President Bush went on the record last night to explain to the taxpayers how we got into this mess. The problem, as he stated, stems largely from the poorly-managed mortgages wrapped up into complex securities that buried the risk. This bailout is necessary, he said, to buy up the bad debt and allow banks to resume lending.

That's great, but it's like applying a Band-Aid to a patient with internal bleeding. The financial vehicles for this disaster still exist:

  • It's still possible to create complex securities out of bad debt and sell it to unknowing investors.

  • It's still possible to sell a house to someone who can't afford it.

  • We'll still have greedy mortgage brokers pulling the wool over lenders' eyes. The broker gets paid when the mortgage is signed, and keeps the money even if the homeowner defaults.

  • And we still have many homeowners teetering on the edge of delinquency whose defaults have yet to show up on banks' balance sheets.
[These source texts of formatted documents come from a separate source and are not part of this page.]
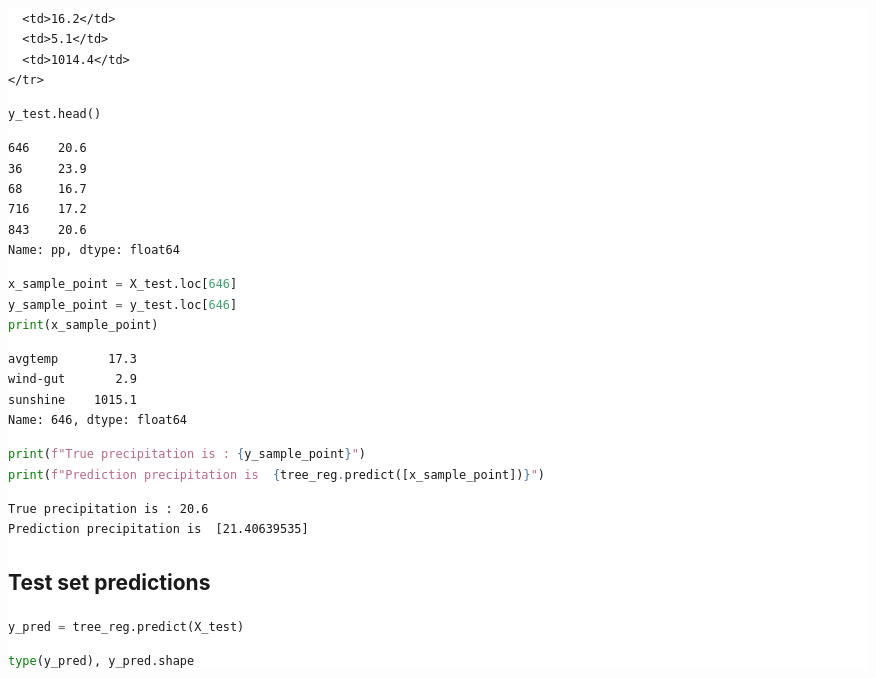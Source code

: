       <td>16.2</td>
      <td>5.1</td>
      <td>1014.4</td>
    </tr>
  </tbody>
</table>
</div>




```python
y_test.head()
```




    646    20.6
    36     23.9
    68     16.7
    716    17.2
    843    20.6
    Name: pp, dtype: float64




```python
x_sample_point = X_test.loc[646]
y_sample_point = y_test.loc[646]
print(x_sample_point)
```

    avgtemp       17.3
    wind-gut       2.9
    sunshine    1015.1
    Name: 646, dtype: float64



```python
print(f"True precipitation is : {y_sample_point}")
print(f"Prediction precipitation is  {tree_reg.predict([x_sample_point])}")
```

    True precipitation is : 20.6
    Prediction precipitation is  [21.40639535]


## Test set predictions


```python
y_pred = tree_reg.predict(X_test)
```


```python
type(y_pred), y_pred.shape
```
Secretaries Paulson and Bernanke say the time to do the bailout is now; changing the regulatory laws will be done later, once the financial system has been stabilized. When is "later?"

"Later" is after the new year. We'll have a new President and a new Congress. Many of them will be new to Washington, new to the intense lobbying that comes with the job. You can bet that the Big Banking PACs, flush with $700 billion in cash, will really turn up the heat on our representatives to convince them that the regulatory laws which so desperately need changing should either be left alone or altered to benefit the banking industry.

Imagine the kind of influienc you could have on your representative if you had even one million dollars. Now imagine what you could do with $700 billion.

I'm not convinced that, once the dust settles, that anything will have changed at all. But I do know this: the Big Banks will be $700 billion richer and we taxpayers will be $700 billion poorer.